# [Task instructions]
Reproduce the data in its entirety, exactly as supplied.

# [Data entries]
Content starts
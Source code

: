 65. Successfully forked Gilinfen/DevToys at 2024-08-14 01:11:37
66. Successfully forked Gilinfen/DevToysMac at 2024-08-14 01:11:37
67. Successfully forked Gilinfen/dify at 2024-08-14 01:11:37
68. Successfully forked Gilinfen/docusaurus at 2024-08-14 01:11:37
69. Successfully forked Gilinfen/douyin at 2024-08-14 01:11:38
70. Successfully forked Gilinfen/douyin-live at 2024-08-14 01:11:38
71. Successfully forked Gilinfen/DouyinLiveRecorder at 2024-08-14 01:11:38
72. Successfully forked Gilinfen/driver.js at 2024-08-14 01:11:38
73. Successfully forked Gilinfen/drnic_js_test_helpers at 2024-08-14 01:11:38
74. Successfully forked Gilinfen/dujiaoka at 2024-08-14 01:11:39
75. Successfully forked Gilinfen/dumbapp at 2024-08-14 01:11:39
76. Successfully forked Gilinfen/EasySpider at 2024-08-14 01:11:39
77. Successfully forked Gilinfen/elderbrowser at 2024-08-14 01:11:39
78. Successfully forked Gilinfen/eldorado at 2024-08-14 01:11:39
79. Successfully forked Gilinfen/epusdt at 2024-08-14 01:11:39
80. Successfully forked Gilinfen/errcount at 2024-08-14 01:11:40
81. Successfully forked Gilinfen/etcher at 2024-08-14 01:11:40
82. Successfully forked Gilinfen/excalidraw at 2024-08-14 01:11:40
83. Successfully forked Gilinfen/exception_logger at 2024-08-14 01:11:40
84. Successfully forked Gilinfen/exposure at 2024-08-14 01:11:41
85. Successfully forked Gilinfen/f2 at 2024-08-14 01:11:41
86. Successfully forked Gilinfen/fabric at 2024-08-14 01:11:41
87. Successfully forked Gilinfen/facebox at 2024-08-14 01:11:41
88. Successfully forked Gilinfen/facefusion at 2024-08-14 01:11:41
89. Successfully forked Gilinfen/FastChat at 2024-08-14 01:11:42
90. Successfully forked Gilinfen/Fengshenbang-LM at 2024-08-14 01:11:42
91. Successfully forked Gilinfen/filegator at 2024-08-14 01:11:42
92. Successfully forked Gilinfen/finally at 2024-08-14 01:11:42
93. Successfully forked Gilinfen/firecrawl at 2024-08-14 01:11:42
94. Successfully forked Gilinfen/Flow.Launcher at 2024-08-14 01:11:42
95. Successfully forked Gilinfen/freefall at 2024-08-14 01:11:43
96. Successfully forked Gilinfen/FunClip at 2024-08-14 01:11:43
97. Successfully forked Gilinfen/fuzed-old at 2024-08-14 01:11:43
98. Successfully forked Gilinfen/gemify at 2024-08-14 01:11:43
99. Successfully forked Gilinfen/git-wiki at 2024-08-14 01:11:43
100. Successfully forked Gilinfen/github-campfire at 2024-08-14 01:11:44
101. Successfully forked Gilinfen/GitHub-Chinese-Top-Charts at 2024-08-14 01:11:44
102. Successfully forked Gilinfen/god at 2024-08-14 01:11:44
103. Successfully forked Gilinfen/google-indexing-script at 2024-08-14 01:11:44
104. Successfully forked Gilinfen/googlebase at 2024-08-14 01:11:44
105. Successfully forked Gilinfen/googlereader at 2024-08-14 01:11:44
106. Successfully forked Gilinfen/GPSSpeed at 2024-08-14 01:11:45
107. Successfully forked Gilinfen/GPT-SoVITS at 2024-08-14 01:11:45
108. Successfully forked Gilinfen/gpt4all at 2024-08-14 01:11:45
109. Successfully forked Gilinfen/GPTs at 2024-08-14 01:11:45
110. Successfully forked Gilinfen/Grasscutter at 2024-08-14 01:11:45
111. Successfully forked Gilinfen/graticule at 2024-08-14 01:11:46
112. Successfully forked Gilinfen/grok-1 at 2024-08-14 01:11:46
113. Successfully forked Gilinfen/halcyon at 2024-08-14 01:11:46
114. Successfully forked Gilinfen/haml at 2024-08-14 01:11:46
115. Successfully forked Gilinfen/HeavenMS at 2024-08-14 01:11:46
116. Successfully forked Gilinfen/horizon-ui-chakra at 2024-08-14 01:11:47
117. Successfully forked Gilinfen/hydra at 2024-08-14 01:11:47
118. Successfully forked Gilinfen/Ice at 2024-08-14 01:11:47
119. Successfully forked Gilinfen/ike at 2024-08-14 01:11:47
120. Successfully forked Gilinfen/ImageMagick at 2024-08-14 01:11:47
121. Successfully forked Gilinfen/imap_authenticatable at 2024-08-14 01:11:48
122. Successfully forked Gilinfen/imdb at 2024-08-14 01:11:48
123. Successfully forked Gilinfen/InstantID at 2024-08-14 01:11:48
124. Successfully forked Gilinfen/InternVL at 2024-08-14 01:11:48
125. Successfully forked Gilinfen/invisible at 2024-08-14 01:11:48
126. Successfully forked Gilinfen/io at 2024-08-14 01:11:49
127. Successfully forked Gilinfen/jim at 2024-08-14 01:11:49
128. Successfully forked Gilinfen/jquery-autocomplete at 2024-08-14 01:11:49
Content ends
# [Answer for the task]
Source code

: 65. Successfully forked Gilinfen/DevToys at 2024-08-14 01:11:37
66. Successfully forked Gilinfen/DevToysMac at 2024-08-14 01:11:37
67. Successfully forked Gilinfen/dify at 2024-08-14 01:11:37
68. Successfully forked Gilinfen/docusaurus at 2024-08-14 01:11:37
69. Successfully forked Gilinfen/douyin at 2024-08-14 01:11:38
70. Successfully forked Gilinfen/douyin-live at 2024-08-14 01:11:38
71. Successfully forked Gilinfen/DouyinLiveRecorder at 2024-08-14 01:11:38
72. Successfully forked Gilinfen/driver.js at 2024-08-14 01:11:38
73. Successfully forked Gilinfen/drnic_js_test_helpers at 2024-08-14 01:11:38
74. Successfully forked Gilinfen/dujiaoka at 2024-08-14 01:11:39
75. Successfully forked Gilinfen/dumbapp at 2024-08-14 01:11:39
76. Successfully forked Gilinfen/EasySpider at 2024-08-14 01:11:39
77. Successfully forked Gilinfen/elderbrowser at 2024-08-14 01:11:39
78. Successfully forked Gilinfen/eldorado at 2024-08-14 01:11:39
79. Successfully forked Gilinfen/epusdt at 2024-08-14 01:11:39
80. Successfully forked Gilinfen/errcount at 2024-08-14 01:11:40
81. Successfully forked Gilinfen/etcher at 2024-08-14 01:11:40
82. Successfully forked Gilinfen/excalidraw at 2024-08-14 01:11:40
83. Successfully forked Gilinfen/exception_logger at 2024-08-14 01:11:40
84. Successfully forked Gilinfen/exposure at 2024-08-14 01:11:41
85. Successfully forked Gilinfen/f2 at 2024-08-14 01:11:41
86. Successfully forked Gilinfen/fabric at 2024-08-14 01:11:41
87. Successfully forked Gilinfen/facebox at 2024-08-14 01:11:41
88. Successfully forked Gilinfen/facefusion at 2024-08-14 01:11:41
89. Successfully forked Gilinfen/FastChat at 2024-08-14 01:11:42
90. Successfully forked Gilinfen/Fengshenbang-LM at 2024-08-14 01:11:42
91. Successfully forked Gilinfen/filegator at 2024-08-14 01:11:42
92. Successfully forked Gilinfen/finally at 2024-08-14 01:11:42
93. Successfully forked Gilinfen/firecrawl at 2024-08-14 01:11:42
94. Successfully forked Gilinfen/Flow.Launcher at 2024-08-14 01:11:42
95. Successfully forked Gilinfen/freefall at 2024-08-14 01:11:43
96. Successfully forked Gilinfen/FunClip at 2024-08-14 01:11:43
97. Successfully forked Gilinfen/fuzed-old at 2024-08-14 01:11:43
98. Successfully forked Gilinfen/gemify at 2024-08-14 01:11:43
99. Successfully forked Gilinfen/git-wiki at 2024-08-14 01:11:43
100. Successfully forked Gilinfen/github-campfire at 2024-08-14 01:11:44
101. Successfully forked Gilinfen/GitHub-Chinese-Top-Charts at 2024-08-14 01:11:44
102. Successfully forked Gilinfen/god at 2024-08-14 01:11:44
103. Successfully forked Gilinfen/google-indexing-script at 2024-08-14 01:11:44
104. Successfully forked Gilinfen/googlebase at 2024-08-14 01:11:44
105. Successfully forked Gilinfen/googlereader at 2024-08-14 01:11:44
106. Successfully forked Gilinfen/GPSSpeed at 2024-08-14 01:11:45
107. Successfully forked Gilinfen/GPT-SoVITS at 2024-08-14 01:11:45
108. Successfully forked Gilinfen/gpt4all at 2024-08-14 01:11:45
109. Successfully forked Gilinfen/GPTs at 2024-08-14 01:11:45
110. Successfully forked Gilinfen/Grasscutter at 2024-08-14 01:11:45
111. Successfully forked Gilinfen/graticule at 2024-08-14 01:11:46
112. Successfully forked Gilinfen/grok-1 at 2024-08-14 01:11:46
113. Successfully forked Gilinfen/halcyon at 2024-08-14 01:11:46
114. Successfully forked Gilinfen/haml at 2024-08-14 01:11:46
115. Successfully forked Gilinfen/HeavenMS at 2024-08-14 01:11:46
116. Successfully forked Gilinfen/horizon-ui-chakra at 2024-08-14 01:11:47
117. Successfully forked Gilinfen/hydra at 2024-08-14 01:11:47
118. Successfully forked Gilinfen/Ice at 2024-08-14 01:11:47
119. Successfully forked Gilinfen/ike at 2024-08-14 01:11:47
120. Successfully forked Gilinfen/ImageMagick at 2024-08-14 01:11:47
121. Successfully forked Gilinfen/imap_authenticatable at 2024-08-14 01:11:48
122. Successfully forked Gilinfen/imdb at 2024-08-14 01:11:48
123. Successfully forked Gilinfen/InstantID at 2024-08-14 01:11:48
124. Successfully forked Gilinfen/InternVL at 2024-08-14 01:11:48
125. Successfully forked Gilinfen/invisible at 2024-08-14 01:11:48
126. Successfully forked Gilinfen/io at 2024-08-14 01:11:49
127. Successfully forked Gilinfen/jim at 2024-08-14 01:11:49
128. Successfully forked Gilinfen/jquery-autocomplete at 2024-08-14 01:11:49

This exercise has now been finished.